"Sometimes I can almost think that I was sent back to the false gods [of Norse mythology] there to acquire some capacity for worship againt the day when the true God should recall me to Himself. Not that I might not have learned this sooner and more safely, in ways I shall now never know, without apostasy, but that Divine punishments are also mercies, and particular good is worked out of particular evil, and the penal blindness made sanative." Surprised by Joy, CS Lewis.
I'm reading Lewis again, and I'm becoming stirred and thrilled as I recall the elasticity of his perspective as demonstrated in the above quote. I love how he regards imagination as an avenue to the Joy, the truth of the longing. Imagination is okay, not dangerous, as it can lead to the longing for good, and, ultimately, for God.
I took a CS Lewis class in college and experienced his leniency unlike any legalistic barnburning sermon ever heard (I had heard a-plenty too). His Narnian chronicles made me dance in the cowlot (see earlier posting) because it presented graciousness and gentleness and acceptance in the character of Aslan who was an allegorical God. I reacted with my first real act of worship to his Possibility that was depicted in a way that caused me to accept the goodness of His Reality. Ah, that was a gift.

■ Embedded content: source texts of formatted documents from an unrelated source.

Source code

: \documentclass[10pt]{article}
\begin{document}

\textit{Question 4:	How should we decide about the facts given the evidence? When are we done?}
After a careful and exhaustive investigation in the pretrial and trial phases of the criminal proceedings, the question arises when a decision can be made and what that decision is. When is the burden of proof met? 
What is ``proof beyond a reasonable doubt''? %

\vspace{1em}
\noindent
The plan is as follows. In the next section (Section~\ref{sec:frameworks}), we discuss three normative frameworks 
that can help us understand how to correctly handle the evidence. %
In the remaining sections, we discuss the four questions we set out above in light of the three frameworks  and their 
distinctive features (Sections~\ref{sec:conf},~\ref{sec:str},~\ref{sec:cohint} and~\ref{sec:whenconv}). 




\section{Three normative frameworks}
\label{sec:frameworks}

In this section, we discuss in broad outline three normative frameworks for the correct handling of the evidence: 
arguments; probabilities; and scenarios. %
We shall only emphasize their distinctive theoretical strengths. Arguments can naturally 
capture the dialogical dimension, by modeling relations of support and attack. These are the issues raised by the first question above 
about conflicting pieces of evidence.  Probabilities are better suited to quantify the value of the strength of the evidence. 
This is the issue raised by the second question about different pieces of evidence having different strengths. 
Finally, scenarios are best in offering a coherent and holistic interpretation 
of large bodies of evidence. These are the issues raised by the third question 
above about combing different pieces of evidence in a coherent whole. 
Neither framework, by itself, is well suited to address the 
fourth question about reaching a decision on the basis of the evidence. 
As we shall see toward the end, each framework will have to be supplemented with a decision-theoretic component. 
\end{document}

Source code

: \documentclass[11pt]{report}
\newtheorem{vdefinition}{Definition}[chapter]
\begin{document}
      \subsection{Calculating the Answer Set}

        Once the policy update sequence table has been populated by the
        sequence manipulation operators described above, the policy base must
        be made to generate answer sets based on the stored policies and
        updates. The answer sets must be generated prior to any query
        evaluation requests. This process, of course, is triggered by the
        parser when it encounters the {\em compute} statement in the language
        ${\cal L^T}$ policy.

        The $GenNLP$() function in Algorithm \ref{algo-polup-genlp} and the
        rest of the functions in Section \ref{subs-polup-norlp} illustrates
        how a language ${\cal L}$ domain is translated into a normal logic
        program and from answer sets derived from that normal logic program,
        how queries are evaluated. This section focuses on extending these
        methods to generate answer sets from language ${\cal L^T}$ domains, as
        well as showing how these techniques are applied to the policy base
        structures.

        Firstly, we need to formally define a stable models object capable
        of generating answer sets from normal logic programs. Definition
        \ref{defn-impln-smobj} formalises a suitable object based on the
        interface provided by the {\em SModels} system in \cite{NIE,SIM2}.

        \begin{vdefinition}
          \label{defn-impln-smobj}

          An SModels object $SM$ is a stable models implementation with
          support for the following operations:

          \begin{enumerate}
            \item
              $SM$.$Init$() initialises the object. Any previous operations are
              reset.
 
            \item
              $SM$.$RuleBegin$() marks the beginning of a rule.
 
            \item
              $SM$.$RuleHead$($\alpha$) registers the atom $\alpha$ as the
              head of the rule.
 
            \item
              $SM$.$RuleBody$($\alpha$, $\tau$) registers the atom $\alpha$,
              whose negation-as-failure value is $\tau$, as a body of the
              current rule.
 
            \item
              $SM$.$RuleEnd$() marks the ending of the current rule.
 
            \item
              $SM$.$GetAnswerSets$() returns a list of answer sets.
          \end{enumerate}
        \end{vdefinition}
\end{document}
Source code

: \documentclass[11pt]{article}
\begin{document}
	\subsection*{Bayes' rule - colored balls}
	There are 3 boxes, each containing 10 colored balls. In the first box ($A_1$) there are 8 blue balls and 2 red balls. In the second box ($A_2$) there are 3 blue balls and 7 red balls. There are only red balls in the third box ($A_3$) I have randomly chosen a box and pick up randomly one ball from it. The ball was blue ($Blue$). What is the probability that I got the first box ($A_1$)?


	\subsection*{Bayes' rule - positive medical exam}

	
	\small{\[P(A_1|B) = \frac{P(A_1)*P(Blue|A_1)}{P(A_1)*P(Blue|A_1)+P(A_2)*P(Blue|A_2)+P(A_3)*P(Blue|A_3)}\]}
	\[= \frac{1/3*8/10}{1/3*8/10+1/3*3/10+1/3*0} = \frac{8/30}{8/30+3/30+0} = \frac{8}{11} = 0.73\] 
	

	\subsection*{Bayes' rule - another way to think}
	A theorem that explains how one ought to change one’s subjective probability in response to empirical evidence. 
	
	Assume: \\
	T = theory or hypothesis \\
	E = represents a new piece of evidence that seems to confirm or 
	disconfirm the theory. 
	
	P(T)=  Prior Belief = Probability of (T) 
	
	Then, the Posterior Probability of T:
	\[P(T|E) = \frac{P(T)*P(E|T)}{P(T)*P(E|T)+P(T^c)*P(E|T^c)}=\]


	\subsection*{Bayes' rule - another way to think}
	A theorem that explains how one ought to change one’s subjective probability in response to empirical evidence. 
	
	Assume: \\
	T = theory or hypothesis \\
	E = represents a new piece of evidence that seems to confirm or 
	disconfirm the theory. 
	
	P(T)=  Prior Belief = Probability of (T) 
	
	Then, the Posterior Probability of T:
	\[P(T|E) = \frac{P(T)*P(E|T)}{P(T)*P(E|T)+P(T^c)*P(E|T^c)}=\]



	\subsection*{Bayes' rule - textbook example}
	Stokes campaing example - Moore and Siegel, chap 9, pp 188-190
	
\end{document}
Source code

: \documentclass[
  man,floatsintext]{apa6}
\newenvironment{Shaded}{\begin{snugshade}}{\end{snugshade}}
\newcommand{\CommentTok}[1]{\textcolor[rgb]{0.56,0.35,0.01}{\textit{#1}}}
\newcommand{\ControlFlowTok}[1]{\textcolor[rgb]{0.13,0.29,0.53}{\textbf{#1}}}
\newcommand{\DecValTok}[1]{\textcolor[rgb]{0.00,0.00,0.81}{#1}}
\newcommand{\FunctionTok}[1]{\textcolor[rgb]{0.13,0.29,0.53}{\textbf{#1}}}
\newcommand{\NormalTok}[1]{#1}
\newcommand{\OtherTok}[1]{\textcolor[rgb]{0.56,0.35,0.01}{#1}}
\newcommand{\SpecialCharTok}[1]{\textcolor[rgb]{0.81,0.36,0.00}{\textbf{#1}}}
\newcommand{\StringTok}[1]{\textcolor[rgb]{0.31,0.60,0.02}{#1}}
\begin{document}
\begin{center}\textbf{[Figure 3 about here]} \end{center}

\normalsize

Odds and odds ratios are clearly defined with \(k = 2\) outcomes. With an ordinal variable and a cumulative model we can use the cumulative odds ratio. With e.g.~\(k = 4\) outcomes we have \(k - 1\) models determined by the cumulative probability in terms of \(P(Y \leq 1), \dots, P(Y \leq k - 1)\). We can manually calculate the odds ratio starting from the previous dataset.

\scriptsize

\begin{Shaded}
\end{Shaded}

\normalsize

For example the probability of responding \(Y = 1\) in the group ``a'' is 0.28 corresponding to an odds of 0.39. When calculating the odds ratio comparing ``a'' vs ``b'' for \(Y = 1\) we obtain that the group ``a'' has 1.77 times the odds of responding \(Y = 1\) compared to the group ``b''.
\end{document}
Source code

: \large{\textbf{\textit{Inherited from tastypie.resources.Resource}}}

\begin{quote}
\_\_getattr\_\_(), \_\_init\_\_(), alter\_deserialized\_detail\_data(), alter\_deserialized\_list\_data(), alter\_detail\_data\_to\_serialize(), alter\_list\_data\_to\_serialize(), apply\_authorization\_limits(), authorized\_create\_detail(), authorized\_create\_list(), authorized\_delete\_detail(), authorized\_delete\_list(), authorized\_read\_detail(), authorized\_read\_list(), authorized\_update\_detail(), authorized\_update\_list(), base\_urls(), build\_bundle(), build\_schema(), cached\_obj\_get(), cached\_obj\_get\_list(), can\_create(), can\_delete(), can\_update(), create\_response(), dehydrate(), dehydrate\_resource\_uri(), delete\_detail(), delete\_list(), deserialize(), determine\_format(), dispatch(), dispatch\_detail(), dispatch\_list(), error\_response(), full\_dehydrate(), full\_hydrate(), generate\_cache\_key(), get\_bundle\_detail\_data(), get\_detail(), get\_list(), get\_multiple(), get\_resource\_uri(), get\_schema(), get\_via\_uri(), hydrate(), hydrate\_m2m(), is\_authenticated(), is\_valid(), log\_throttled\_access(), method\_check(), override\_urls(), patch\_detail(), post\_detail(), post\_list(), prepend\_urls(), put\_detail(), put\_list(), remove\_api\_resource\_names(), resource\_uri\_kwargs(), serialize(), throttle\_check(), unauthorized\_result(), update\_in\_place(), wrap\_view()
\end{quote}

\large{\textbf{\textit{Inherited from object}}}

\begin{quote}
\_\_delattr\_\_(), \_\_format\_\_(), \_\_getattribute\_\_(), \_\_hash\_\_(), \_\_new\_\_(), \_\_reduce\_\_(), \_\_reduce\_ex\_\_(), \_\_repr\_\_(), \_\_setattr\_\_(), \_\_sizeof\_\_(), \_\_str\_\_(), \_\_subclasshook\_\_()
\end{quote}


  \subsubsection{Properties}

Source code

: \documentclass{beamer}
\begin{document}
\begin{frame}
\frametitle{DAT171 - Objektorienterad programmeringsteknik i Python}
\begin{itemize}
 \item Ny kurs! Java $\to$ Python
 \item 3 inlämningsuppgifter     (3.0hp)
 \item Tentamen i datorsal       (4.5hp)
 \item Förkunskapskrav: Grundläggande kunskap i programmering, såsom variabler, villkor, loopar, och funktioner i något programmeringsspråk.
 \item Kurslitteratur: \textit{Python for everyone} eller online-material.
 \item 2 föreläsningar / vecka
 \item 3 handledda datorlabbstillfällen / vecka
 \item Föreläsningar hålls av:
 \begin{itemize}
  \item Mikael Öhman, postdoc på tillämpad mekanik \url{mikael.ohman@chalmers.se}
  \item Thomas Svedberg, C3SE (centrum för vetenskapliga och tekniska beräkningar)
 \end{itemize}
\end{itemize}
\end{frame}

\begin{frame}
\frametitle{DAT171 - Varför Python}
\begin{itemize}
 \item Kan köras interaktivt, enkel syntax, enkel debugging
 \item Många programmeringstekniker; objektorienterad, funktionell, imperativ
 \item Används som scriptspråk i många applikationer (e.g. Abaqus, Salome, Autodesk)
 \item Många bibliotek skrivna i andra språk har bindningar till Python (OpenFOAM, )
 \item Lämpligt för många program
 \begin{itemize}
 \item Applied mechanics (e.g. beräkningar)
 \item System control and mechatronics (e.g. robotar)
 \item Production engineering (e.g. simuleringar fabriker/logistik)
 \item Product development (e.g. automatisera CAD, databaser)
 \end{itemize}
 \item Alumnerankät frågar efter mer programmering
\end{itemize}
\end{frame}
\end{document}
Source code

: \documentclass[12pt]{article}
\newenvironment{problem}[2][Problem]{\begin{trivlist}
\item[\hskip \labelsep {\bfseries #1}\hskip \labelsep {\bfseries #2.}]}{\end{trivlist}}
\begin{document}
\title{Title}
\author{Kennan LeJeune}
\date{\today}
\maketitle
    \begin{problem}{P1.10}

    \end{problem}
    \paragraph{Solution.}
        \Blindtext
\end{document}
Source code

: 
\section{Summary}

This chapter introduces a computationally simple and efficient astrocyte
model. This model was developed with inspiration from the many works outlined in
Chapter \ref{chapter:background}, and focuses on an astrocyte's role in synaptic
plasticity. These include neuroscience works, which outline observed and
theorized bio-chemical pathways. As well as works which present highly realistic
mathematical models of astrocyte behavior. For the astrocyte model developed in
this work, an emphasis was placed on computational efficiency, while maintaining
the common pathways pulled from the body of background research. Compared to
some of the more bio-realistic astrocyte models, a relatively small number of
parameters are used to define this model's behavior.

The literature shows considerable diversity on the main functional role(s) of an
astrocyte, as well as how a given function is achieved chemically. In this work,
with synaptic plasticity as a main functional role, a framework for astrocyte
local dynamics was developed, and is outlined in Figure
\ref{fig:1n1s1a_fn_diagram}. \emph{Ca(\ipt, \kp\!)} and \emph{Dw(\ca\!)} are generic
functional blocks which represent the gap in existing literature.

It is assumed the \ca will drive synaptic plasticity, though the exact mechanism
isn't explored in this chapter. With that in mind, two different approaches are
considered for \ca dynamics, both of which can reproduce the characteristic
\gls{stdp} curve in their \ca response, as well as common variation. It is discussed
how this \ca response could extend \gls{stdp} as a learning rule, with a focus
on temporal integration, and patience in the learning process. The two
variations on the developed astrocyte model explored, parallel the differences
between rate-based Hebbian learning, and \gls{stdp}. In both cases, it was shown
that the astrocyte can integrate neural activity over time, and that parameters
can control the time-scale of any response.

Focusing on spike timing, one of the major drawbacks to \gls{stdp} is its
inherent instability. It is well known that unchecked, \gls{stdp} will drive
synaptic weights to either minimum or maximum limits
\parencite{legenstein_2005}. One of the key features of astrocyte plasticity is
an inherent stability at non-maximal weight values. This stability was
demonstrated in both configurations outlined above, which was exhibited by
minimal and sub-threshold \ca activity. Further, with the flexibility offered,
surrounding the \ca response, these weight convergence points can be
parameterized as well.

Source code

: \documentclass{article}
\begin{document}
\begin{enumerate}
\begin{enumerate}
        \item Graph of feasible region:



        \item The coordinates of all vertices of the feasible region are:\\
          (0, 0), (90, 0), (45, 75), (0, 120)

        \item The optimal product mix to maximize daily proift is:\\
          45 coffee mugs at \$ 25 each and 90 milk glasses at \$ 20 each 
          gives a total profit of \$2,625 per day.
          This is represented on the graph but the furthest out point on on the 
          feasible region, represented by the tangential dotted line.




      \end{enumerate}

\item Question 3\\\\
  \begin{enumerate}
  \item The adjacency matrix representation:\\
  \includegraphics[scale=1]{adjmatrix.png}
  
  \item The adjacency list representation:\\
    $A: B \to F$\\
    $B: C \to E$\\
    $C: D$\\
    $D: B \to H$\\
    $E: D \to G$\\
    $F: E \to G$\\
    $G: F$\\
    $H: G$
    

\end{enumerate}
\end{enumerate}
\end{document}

Since this earlier college time, I've put Lewis away for a bit (of course having read thousands of quotes of his in almost every religious book that one picks up; the authors appear to want to make their statements credible by affirming it with "a Lewis"). It's almost like I know that I will want to stir and stew and spring up when I read some of the thoughts that he pulls together without fear of being a heretic, without fear of letting his mind wander, and knit, and weave together a most unusual beautiful rug. He's work in that way. But, I've missed it too, I'm realizing as I dig in to this book.